Forbes earned the nickname “the happiest millionaire” for his flamboyant lifestyle and lavish parties. Forbes was a constant fixture at NYC’s famous “Cat Club” on Wednesday nights. Later in life Forbes became a motorcycle fan and invested in several Harley Davidson motorcycles. He founded the motorcycle club, The Capalitist Tools. Forbes estate in New Jersey was also a regular meeting spot for motorcycle conventions. Many know of his gift, Purple Passion a Harley-Davidson, to Elizabeth Taylor. In 1999 he was inducted into the Motorcycle Hall of Fame.
The Last Party
Malcolm Forbes last birthday party was thrown in Morocco in September 1989, for his 70th birthday. This was perhaps one of the most lavish parties ever thrown and those who were not invited surely knew what they missed. In 1990, Forbes died suddenly of a heart attack at his home in Far Hills, New Jersey. Shortly after his death, an article by OutWeek covered his life, “The Secret Life of Malcolm Forbes”. In the article written by Michelangelo Signorile, he “outed” Forbes as a gay man.

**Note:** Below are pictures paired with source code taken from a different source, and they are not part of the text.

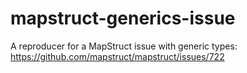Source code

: # mapstruct-generics-issue
A reproducer for a MapStruct issue with generic types: https://github.com/mapstruct/mapstruct/issues/722

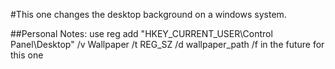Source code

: #This one changes the desktop background on a windows system. 






##Personal Notes:
use reg add "HKEY_CURRENT_USER\Control Panel\Desktop" /v Wallpaper /t REG_SZ /d  wallpaper_path /f in the future for this one
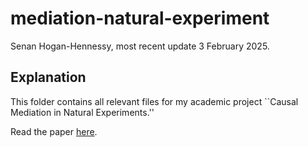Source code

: # mediation-natural-experiment

Senan Hogan-Hennessy, most recent update 3 February 2025.

## Explanation

This folder contains all relevant files for my academic project ``Causal Mediation in Natural Experiments.''

Read the paper [here](https://github.com/shoganhennessy/mediation-natural-experiment/blob/main/mediation-natural-experiment-2025.pdf).
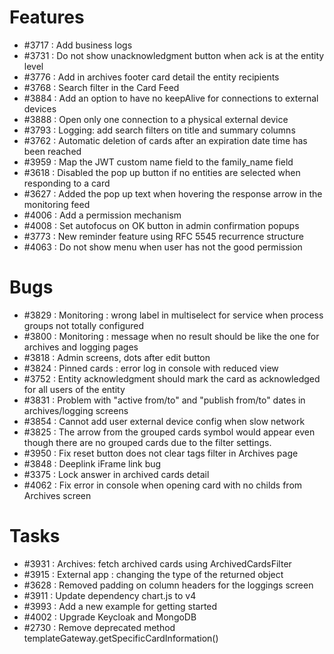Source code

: # Features

- #3717 : Add business logs
- #3731 : Do not show unacknowledgment button when ack is at the entity level
- #3776 : Add in archives footer card detail the entity recipients
- #3768 : Search filter in the Card Feed
- #3884 : Add an option to have no keepAlive for connections to external devices
- #3888 : Open only one connection to a physical external device
- #3793 : Logging: add search filters on title and summary columns
- #3762 : Automatic deletion of cards after an expiration date time has been reached
- #3959 : Map the JWT custom name field to the family_name field
- #3618 : Disabled the pop up button if no entities are selected when responding to a card
- #3627 : Added the pop up text when hovering the response arrow in the monitoring feed
- #4006 : Add a permission mechanism 
- #4008 : Set autofocus on OK button in admin confirmation popups
- #3773 : New reminder feature using RFC 5545 recurrence structure
- #4063 : Do not show menu when user has not the good permission

# Bugs
- #3829 : Monitoring : wrong label in multiselect for service when process groups not totally configured
- #3800 : Monitoring : message when no result should be like the one for archives and logging pages
- #3818 : Admin screens, dots after edit button
- #3824 : Pinned cards : error log in console with reduced view
- #3752 : Entity acknowledgment should mark the card as acknowledged for all users of the entity
- #3831 : Problem with "active from/to" and "publish from/to" dates in archives/logging screens
- #3854 : Cannot add user external device config when slow network
- #3825 : The arrow from the grouped cards symbol would appear even though there are no grouped cards due to the filter settings.
- #3950 : Fix reset button does not clear tags filter in Archives page
- #3848 : Deeplink iFrame link bug
- #3375 : Lock answer in archived cards detail
- #4062 : Fix error in console when opening card with no childs from Archives screen

# Tasks

- #3931 : Archives: fetch archived cards using ArchivedCardsFilter
- #3915 : External app : changing the type of the returned object
- #3628 : Removed padding on column headers for the loggings screen
- #3911 : Update dependency chart.js to v4
- #3993 : Add a new example for getting started
- #4002 : Upgrade Keycloak and MongoDB 
- #2730 : Remove deprecated method templateGateway.getSpecificCardInformation()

Forbes was a respected individual by George Bush and Ronald Reagan. In fact, they both said he was a “dear friend, who would be greatly missed.” Forbes time with the publishing world has inspired business leaders across America. Forbes legacy on the publishing, political and “party world” will remain a fragment of history that greatly impacted the United States.